┌──
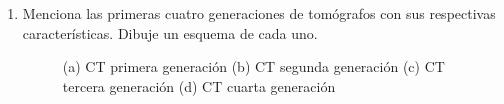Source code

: \newlength{\strutheight}
\settoheight{\strutheight}{\strut}


\begin{enumerate}[1.]
\item  Menciona las primeras cuatro generaciones de tomógrafos con sus respectivas características. Dibuje un esquema de cada uno.


        \begin{figure}[!ht]
          \centering
          \caption{(a) CT primera generación (b) CT segunda generación (c) CT tercera generación (d) CT cuarta generación}
          \label{fig:CT}
      \end{figure}
     

\end{enumerate}
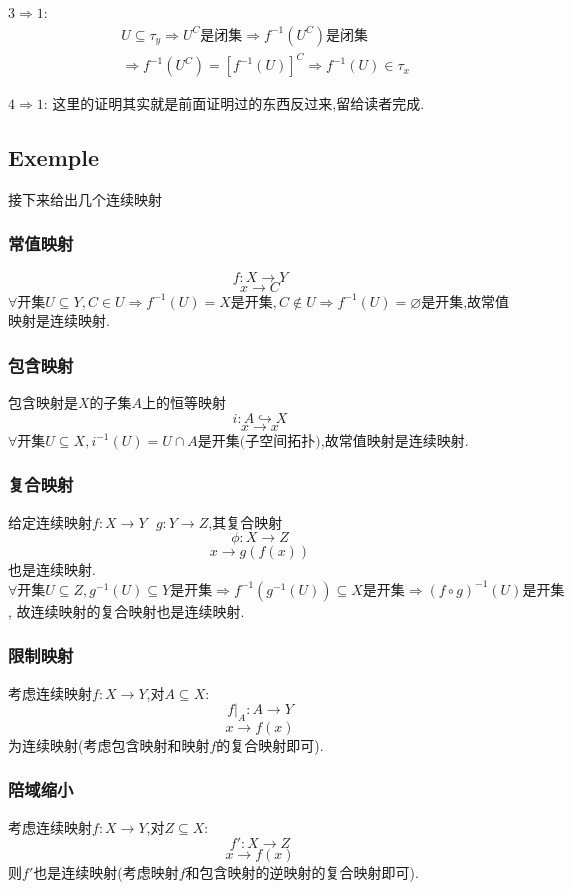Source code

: \documentclass[12pt, a4paper, oneside]{ctexbook}
\begin{document}
  $3\Rightarrow 1$:
  $$
  \begin{aligned}&
    U\subseteq \tau_y\Rightarrow U^C\text{是闭集}\Rightarrow f^{-1}(U^C)\text{是闭集}\\&
    \Rightarrow f^{-1}(U^C)=[f^{-1}(U)]^C\Rightarrow f^{-1}(U)\in\tau_x
    \end{aligned}
  $$


  $4\Rightarrow 1$:
  这里的证明其实就是前面证明过的东西反过来,留给读者完成.
  \subsection{Exemple}
  接下来给出几个连续映射
  \subsubsection{常值映射}
  $$
    f:X\rightarrow  Y
  $$
  $$
    x\rightarrow C
  $$
  $\forall \text{开集}U\subseteq Y,C\in U\Rightarrow f^{-1}(U)=X \text{是开集}, 
  C\notin U\Rightarrow f^{-1}(U)=\varnothing \text{是开集}$,故常值映射是连续映射.
  \subsubsection{包含映射}
  包含映射是$X$的子集$A$上的恒等映射
  $$
    i:A\hookrightarrow  X
  $$
  $$
    x\rightarrow x
  $$
  $\forall \text{开集}U\subseteq X,i^{-1}(U)=U\cap A \text{是开集(子空间拓扑)}$,故常值映射是连续映射.
  \subsubsection{复合映射}
  给定连续映射$f:X\rightarrow  Y\text{    }g:Y\rightarrow  Z$,其复合映射
  $$
    \phi:X\rightarrow Z
  $$
  $$
    x\rightarrow g(f(x))
  $$
  也是连续映射.$\forall \text{开集}U\subseteq Z,g^{-1}(U)\subseteq Y 
  \text{是开集}\Rightarrow f^{-1}(g^{-1}(U))\subseteq X\text{是开集}\Rightarrow (f\circ g)^{-1}(U)\text{是开集}$,
  故连续映射的复合映射也是连续映射.
  \subsubsection{限制映射}
  考虑连续映射$f:X\rightarrow Y$,对$A\subseteq X:$
  $$
  f|_A:A\rightarrow Y
  $$
  $$
    x\rightarrow f(x)
  $$
  为连续映射(考虑包含映射和映射$f$的复合映射即可).
  \subsubsection{陪域缩小}
  考虑连续映射$f:X\rightarrow Y$,对$Z\subseteq X:$
  $$
    f': X\rightarrow Z
  $$
  $$
    x\rightarrow f(x)
  $$
  则$f'$也是连续映射(考虑映射$f$和包含映射的逆映射的复合映射即可).
\end{document}
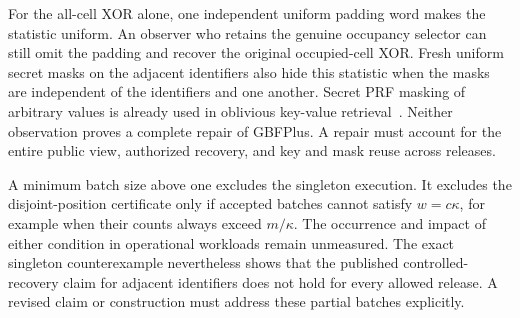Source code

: For the all-cell XOR alone, one independent uniform padding word makes the
statistic uniform. An observer who retains the genuine occupancy selector
can still omit the padding and recover the original occupied-cell XOR.
Fresh uniform secret masks on the adjacent identifiers also hide this statistic
when the masks are independent of the identifiers and one another. Secret PRF
masking of arbitrary values is already used in oblivious key-value
retrieval~\cite{hao2024okvr}. Neither observation proves
a complete repair of GBFPlus. A repair must account for the entire public view,
authorized recovery, and key and mask reuse across releases.

A minimum batch size above one excludes the singleton execution. It excludes
the disjoint-position certificate only if accepted batches cannot satisfy
$w=c\kappa$, for example when their counts always exceed $m/\kappa$.
The occurrence and impact of either condition in operational workloads remain
unmeasured. The exact singleton counterexample nevertheless shows that the
published controlled-recovery claim for adjacent identifiers does not hold
for every allowed release. A revised claim or construction must address these
partial batches explicitly.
└──
* **Exercise directions**
Return the listing above unaltered, omitting its pictures.

* **Task solution**
Source code

: \newlength{\strutheight}
\settoheight{\strutheight}{\strut}


\begin{enumerate}[1.]
\item  Menciona las primeras cuatro generaciones de tomógrafos con sus respectivas características. Dibuje un esquema de cada uno.


        \begin{figure}[!ht]
          \centering
          \caption{(a) CT primera generación (b) CT segunda generación (c) CT tercera generación (d) CT cuarta generación}
          \label{fig:CT}
      \end{figure}
     

\end{enumerate}
Source code

: \documentclass[12pt, a4paper, oneside]{ctexbook}
\begin{document}
  $3\Rightarrow 1$:
  $$
  \begin{aligned}&
    U\subseteq \tau_y\Rightarrow U^C\text{是闭集}\Rightarrow f^{-1}(U^C)\text{是闭集}\\&
    \Rightarrow f^{-1}(U^C)=[f^{-1}(U)]^C\Rightarrow f^{-1}(U)\in\tau_x
    \end{aligned}
  $$


  $4\Rightarrow 1$:
  这里的证明其实就是前面证明过的东西反过来,留给读者完成.
  \subsection{Exemple}
  接下来给出几个连续映射
  \subsubsection{常值映射}
  $$
    f:X\rightarrow  Y
  $$
  $$
    x\rightarrow C
  $$
  $\forall \text{开集}U\subseteq Y,C\in U\Rightarrow f^{-1}(U)=X \text{是开集}, 
  C\notin U\Rightarrow f^{-1}(U)=\varnothing \text{是开集}$,故常值映射是连续映射.
  \subsubsection{包含映射}
  包含映射是$X$的子集$A$上的恒等映射
  $$
    i:A\hookrightarrow  X
  $$
  $$
    x\rightarrow x
  $$
  $\forall \text{开集}U\subseteq X,i^{-1}(U)=U\cap A \text{是开集(子空间拓扑)}$,故常值映射是连续映射.
  \subsubsection{复合映射}
  给定连续映射$f:X\rightarrow  Y\text{    }g:Y\rightarrow  Z$,其复合映射
  $$
    \phi:X\rightarrow Z
  $$
  $$
    x\rightarrow g(f(x))
  $$
  也是连续映射.$\forall \text{开集}U\subseteq Z,g^{-1}(U)\subseteq Y 
  \text{是开集}\Rightarrow f^{-1}(g^{-1}(U))\subseteq X\text{是开集}\Rightarrow (f\circ g)^{-1}(U)\text{是开集}$,
  故连续映射的复合映射也是连续映射.
  \subsubsection{限制映射}
  考虑连续映射$f:X\rightarrow Y$,对$A\subseteq X:$
  $$
  f|_A:A\rightarrow Y
  $$
  $$
    x\rightarrow f(x)
  $$
  为连续映射(考虑包含映射和映射$f$的复合映射即可).
  \subsubsection{陪域缩小}
  考虑连续映射$f:X\rightarrow Y$,对$Z\subseteq X:$
  $$
    f': X\rightarrow Z
  $$
  $$
    x\rightarrow f(x)
  $$
  则$f'$也是连续映射(考虑映射$f$和包含映射的逆映射的复合映射即可).
\end{document}
Source code

: For the all-cell XOR alone, one independent uniform padding word makes the
statistic uniform. An observer who retains the genuine occupancy selector
can still omit the padding and recover the original occupied-cell XOR.
Fresh uniform secret masks on the adjacent identifiers also hide this statistic
when the masks are independent of the identifiers and one another. Secret PRF
masking of arbitrary values is already used in oblivious key-value
retrieval~\cite{hao2024okvr}. Neither observation proves
a complete repair of GBFPlus. A repair must account for the entire public view,
authorized recovery, and key and mask reuse across releases.

A minimum batch size above one excludes the singleton execution. It excludes
the disjoint-position certificate only if accepted batches cannot satisfy
$w=c\kappa$, for example when their counts always exceed $m/\kappa$.
The occurrence and impact of either condition in operational workloads remain
unmeasured. The exact singleton counterexample nevertheless shows that the
published controlled-recovery claim for adjacent identifiers does not hold
for every allowed release. A revised claim or construction must address these
partial batches explicitly.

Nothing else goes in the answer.